Dem Mönch war bei seiner kurzen Inspektion der Wunde nichts entgangen. Wunhold wartete geduldig auf eine Antwort, während er weiter an der dicken Paste arbeitete. Schließlich erklärte Faolán, er sei über einen Stein gestolpert und die Wunde wäre bei dem Sturz wieder aufgebrochen.

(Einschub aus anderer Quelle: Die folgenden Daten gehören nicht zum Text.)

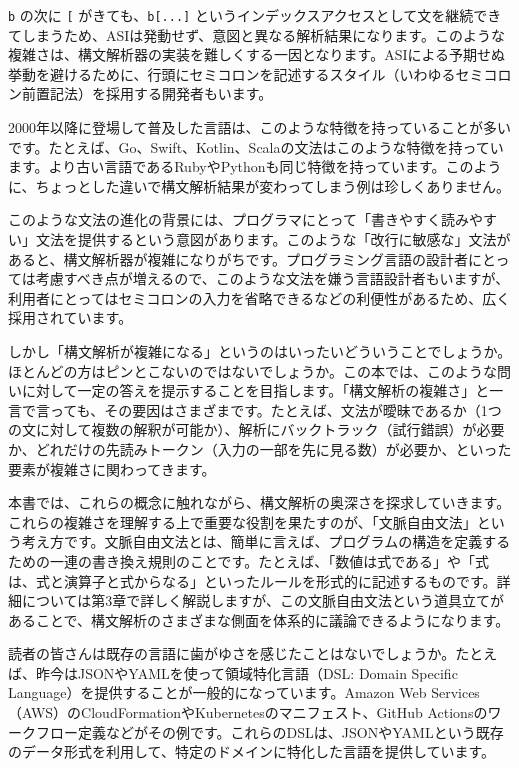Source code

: \texttt{b} の次に \texttt{{[}} がきても、\texttt{b{[}...{]}}
というインデックスアクセスとして文を継続できてしまうため、ASIは発動せず、意図と異なる解析結果になります。このような複雑さは、構文解析器の実装を難しくする一因となります。ASIによる予期せぬ挙動を避けるために、行頭にセミコロンを記述するスタイル（いわゆるセミコロン前置記法）を採用する開発者もいます。

2000年以降に登場して普及した言語は、このような特徴を持っていることが多いです。たとえば、Go、Swift、Kotlin、Scalaの文法はこのような特徴を持っています。より古い言語であるRubyやPythonも同じ特徴を持っています。このように、ちょっとした違いで構文解析結果が変わってしまう例は珍しくありません。

このような文法の進化の背景には、プログラマにとって「書きやすく読みやすい」文法を提供するという意図があります。このような「改行に敏感な」文法があると、構文解析器が複雑になりがちです。プログラミング言語の設計者にとっては考慮すべき点が増えるので、このような文法を嫌う言語設計者もいますが、利用者にとってはセミコロンの入力を省略できるなどの利便性があるため、広く採用されています。

しかし「構文解析が複雑になる」というのはいったいどういうことでしょうか。ほとんどの方はピンとこないのではないでしょうか。この本では、このような問いに対して一定の答えを提示することを目指します。「構文解析の複雑さ」と一言で言っても、その要因はさまざまです。たとえば、文法が曖昧であるか（1つの文に対して複数の解釈が可能か）、解析にバックトラック（試行錯誤）が必要か、どれだけの先読みトークン（入力の一部を先に見る数）が必要か、といった要素が複雑さに関わってきます。

本書では、これらの概念に触れながら、構文解析の奥深さを探求していきます。これらの複雑さを理解する上で重要な役割を果たすのが、「文脈自由文法」という考え方です。文脈自由文法とは、簡単に言えば、プログラムの構造を定義するための一連の書き換え規則のことです。たとえば、「数値は式である」や「式は、式と演算子と式からなる」といったルールを形式的に記述するものです。詳細については第3章で詳しく解説しますが、この文脈自由文法という道具立てがあることで、構文解析のさまざまな側面を体系的に議論できるようになります。

読者の皆さんは既存の言語に歯がゆさを感じたことはないでしょうか。たとえば、昨今はJSONやYAMLを使って領域特化言語（DSL: Domain Specific Language）を提供することが一般的になっています。Amazon Web
Services（AWS）のCloudFormationやKubernetesのマニフェスト、GitHub
Actionsのワークフロー定義などがその例です。これらのDSLは、JSONやYAMLという既存のデータ形式を利用して、特定のドメインに特化した言語を提供しています。

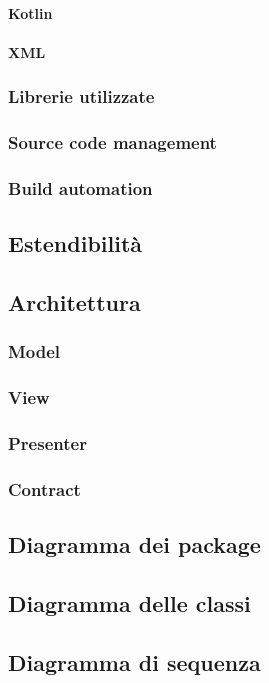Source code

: \paragraph{Kotlin}

\paragraph{XML}

\subsubsection{Librerie utilizzate}

\subsubsection{Source code management}

\subsubsection{Build automation}


\subsection{Estendibilità}

\subsection{Architettura}



\subsubsection{Model}

\subsubsection{View}

\subsubsection{Presenter}

\subsubsection{Contract}


\subsection{Diagramma dei package}

\subsection{Diagramma delle classi}

\subsection{Diagramma di sequenza}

Bruder Wunhold schaute Faolán tief in die Augen, als erahne er die Lüge. „Mir scheint, dass der Stolperstein einen Namen trägt. Drogo, wenn mich nicht alles täuscht.“ Trotz ausbleibender Antwort nickte Bruder Wunhold sich selbst leicht zu, als verstünde er Faoláns Dilemma. „Wirklich ein harter Brocken, über den man schnell stolpern kann.“
Faolán schaute beschämt zu Boden. Er war bei einer Lüge ertappt worden. Das war nicht nur ein Verstoß gegen die Regeln des heiligen Benedikt, sondern sogar eine Missachtung der Zehn Gebote! In der Regel zog jede Lüge eine harte Strafe nach sich, doch statt großes Aufsehen zu erregen, ging Bruder Wunhold nicht weiter darauf ein. Faolán schaute ihm stumm zu und vergaß dabei beinahe, das getränkte Leinen auf die Wunde zu pressen. Seiner Schmerzen wurde er sich erst wieder bewusst, als der Heiler die Verletzung erneut auswusch. Anschließend trug er einen Teil der Paste auf ein sauberes Tuch auf, legte es direkt auf die Wunde und fixierte es mit einer Binde um den Kopf. Der Schmerz strahlte noch weit über die linke Gesichtshälfte, aber Faolán hoffte auf baldige Linderung durch den Verband, der angenehm kühl auf der heiß pulsierenden Wunde ruhte.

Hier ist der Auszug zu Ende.